I always had a hard time making a logical connection between homey, comfortable "Little Women," and its severe author, the unmarried daughter of the somewhat wacky transcendentalist Bronson Alcott. When I read about the life of Louisa May Alcott, it was all about deprivation and near-starvation at the failed commune of Fruitland. None of it jibed with the gentle Marmee and the strong-minded Jo eating apples in the garret and scribbling away at stories. Kelly O'Connor McNees sought to fill in that disconnect by writing this book, and I'm so glad she did. It's a charming novel, grounded in scholarship and fact but relying on imagination for the romance and fun.

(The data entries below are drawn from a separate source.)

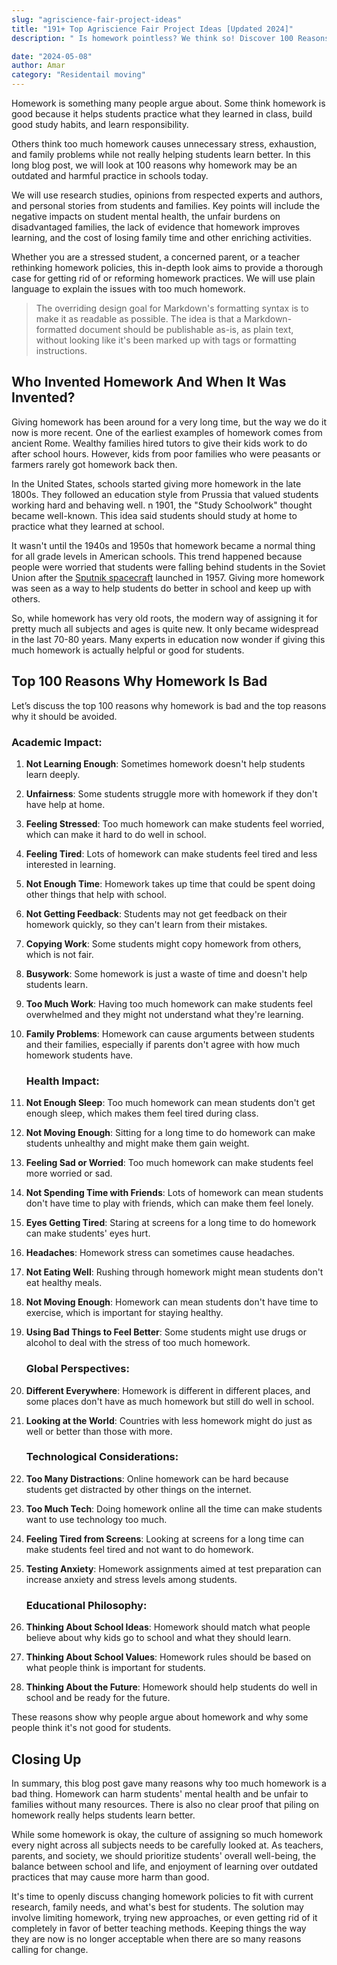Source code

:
 ```yaml
---
slug: "agriscience-fair-project-ideas"
title: "191+ Top Agriscience Fair Project Ideas [Updated 2024]"
description: " Is homework pointless? We think so! Discover 100 Reasons Why Homework Is Bad in our blog post. Learn how it stresses kids & stifles creativity. Find alternatives!"

date: "2024-05-08"
author: Amar
category: "Residentail moving"
---
```

Homework is something many people argue about. Some think homework is good because it helps students practice what they learned in class, build good study habits, and learn responsibility. 

Others think too much homework causes unnecessary stress, exhaustion, and family problems while not really helping students learn better. In this long blog post, we will look at 100 reasons why homework may be an outdated and harmful practice in schools today. 

We will use research studies, opinions from respected experts and authors, and personal stories from students and families. Key points will include the negative impacts on student mental health, the unfair burdens on disadvantaged families, the lack of evidence that homework improves learning, and the cost of losing family time and other enriching activities. 

Whether you are a stressed student, a concerned parent, or a teacher rethinking homework policies, this in-depth look aims to provide a thorough case for getting rid of or reforming homework practices. We will use plain language to explain the issues with too much homework.

> The overriding design goal for Markdown's
> formatting syntax is to make it as readable
> as possible. The idea is that a
> Markdown-formatted document should be
> publishable as-is, as plain text, without
> looking like it's been marked up with tags
> or formatting instructions.

## Who Invented Homework And When It Was Invented?
Giving homework has been around for a very long time, but the way we do it now is more recent. One of the earliest examples of homework comes from ancient Rome. Wealthy families hired tutors to give their kids work to do after school hours. However, kids from poor families who were peasants or farmers rarely got homework back then.

In the United States, schools started giving more homework in the late 1800s. They followed an education style from Prussia that valued students working hard and behaving well. n 1901, the "Study Schoolwork" thought became well-known. This idea said students should study at home to practice what they learned at school.

It wasn't until the 1940s and 1950s that homework became a normal thing for all grade levels in American schools. This trend happened because people were worried that students were falling behind students in the Soviet Union after the [Sputnik spacecraft](https://education.nationalgeographic.org/resource/ussr-launches-sputnik/ "Sputnik Spacecraft{'rel=nofollow'}") launched in 1957. Giving more homework was seen as a way to help students do better in school and keep up with others.

So, while homework has very old roots, the modern way of assigning it for pretty much all subjects and ages is quite new. It only became widespread in the last 70-80 years. Many experts in education now wonder if giving this much homework is actually helpful or good for students.

## Top 100 Reasons Why Homework Is Bad
Let’s discuss the top 100 reasons why homework is bad and the top reasons why it should be avoided. 

   ### Academic Impact:

1. **Not Learning Enough**: Sometimes homework doesn't help students learn deeply.
1. **Unfairness**: Some students struggle more with homework if they don't have help at home.
1. **Feeling Stressed**: Too much homework can make students feel worried, which can make it hard to do well in school.
1. **Feeling Tired**: Lots of homework can make students feel tired and less interested in learning.
1. **Not Enough Time**: Homework takes up time that could be spent doing other things that help with school.
1. **Not Getting Feedback**: Students may not get feedback on their homework quickly, so they can't learn from their mistakes.
1. **Copying Work**: Some students might copy homework from others, which is not fair.
1. **Busywork**: Some homework is just a waste of time and doesn't help students learn.
1. **Too Much Work**: Having too much homework can make students feel overwhelmed and they might not understand what they're learning.
1. **Family Problems**: Homework can cause arguments between students and their families, especially if parents don't agree with how much homework students have.

   ### Health Impact:

1. **Not Enough Sleep**: Too much homework can mean students don't get enough sleep, which makes them feel tired during class.
1. **Not Moving Enough**: Sitting for a long time to do homework can make students unhealthy and might make them gain weight.
1. **Feeling Sad or Worried**: Too much homework can make students feel more worried or sad.
1. **Not Spending Time with Friends**: Lots of homework can mean students don't have time to play with friends, which can make them feel lonely.
1. **Eyes Getting Tired**: Staring at screens for a long time to do homework can make students' eyes hurt.
1. **Headaches**: Homework stress can sometimes cause headaches.
1. **Not Eating Well**: Rushing through homework might mean students don't eat healthy meals.
1. **Not Moving Enough**: Homework can mean students don't have time to exercise, which is important for staying healthy.
1. **Using Bad Things to Feel Better**: Some students might use drugs or alcohol to deal with the stress of too much homework.

   ### Global Perspectives:

1. **Different Everywhere**: Homework is different in different places, and some places don't have as much homework but still do well in school.
1. **Looking at the World**: Countries with less homework might do just as well or better than those with more.

   ### Technological Considerations:

1. **Too Many Distractions**: Online homework can be hard because students get distracted by other things on the internet.
1. **Too Much Tech**: Doing homework online all the time can make students want to use technology too much.
1. **Feeling Tired from Screens**: Looking at screens for a long time can make students feel tired and not want to do homework.
1. **Testing Anxiety**: Homework assignments aimed at test preparation can increase anxiety and stress levels among students.

   ### Educational Philosophy:

1. **Thinking About School Ideas**: Homework should match what people believe about why kids go to school and what they should learn.
1. **Thinking About School Values**: Homework rules should be based on what people think is important for students.
1. **Thinking About the Future**: Homework should help students do well in school and be ready for the future.


These reasons show why people argue about homework and why some people think it's not good for students.

## Closing Up 
In summary, this blog post gave many reasons why too much homework is a bad thing. Homework can harm students' mental health and be unfair to families without many resources. There is also no clear proof that piling on homework really helps students learn better. 

While some homework is okay, the culture of assigning so much homework every night across all subjects needs to be carefully looked at. As teachers, parents, and society, we should prioritize students' overall well-being, the balance between school and life, and enjoyment of learning over outdated practices that may cause more harm than good. 

It's time to openly discuss changing homework policies to fit with current research, family needs, and what's best for students. The solution may involve limiting homework, trying new approaches, or even getting rid of it completely in favor of better teaching methods. Keeping things the way they are now is no longer acceptable when there are so many reasons calling for change.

McNees discovered in reading biographies of Alcott that there was one summer about which very little was known -- the summer of 1855, right before Louisa went off to Boston to become a writer. Here, McNees gives us that summer, creating a bittersweet love affair for Louisa and presenting her with the choice of marriage or career. We already know which she chose -- there are all those lovely books -- and so McNees' challenge was to get us there in a believable and satisfying way. And so she did, with a Jo-like Louisa, awkward and coltish, uncomfortable with tenderness, so determined not to fall in love that when she does, she falls like a ton of bricks.

LAURIE HERTZEL, BOOKS EDITOR

SECRET DAUGHTER

By Shilpi Somaya Gowda (William Morrow, 346 pages, $23.99)

Some of the best contemporary novels about families and what it means to be American are being written by Indian- or Pakistani-Americans, many of them women. I've read and admired a lot of them lately, and "Secret Daughter," Californian Shilpi Somaya Gowda's debut, is my favorite. It's the story of Asha, the adopted daughter of two California doctors who have created a somewhat shaky bicultural family, and her search for her roots in India. Though Gowda's writing is occasionally a little stilted and talky, her novel is captivating and ultimately very wise. Spanning 23 years and two continents, it alternates between telling the impressively complicated stories of Asha's extended adoptive family and of her birth parents in India. The scenes set in the remote Indian village of Asha's birth and in the slums of Mumbai, especially those focused on Asha's illiterate and courageous birth mother, Kavita, are especially vivid and heart-rending. This novel travels far in the world, and deep into the human heart.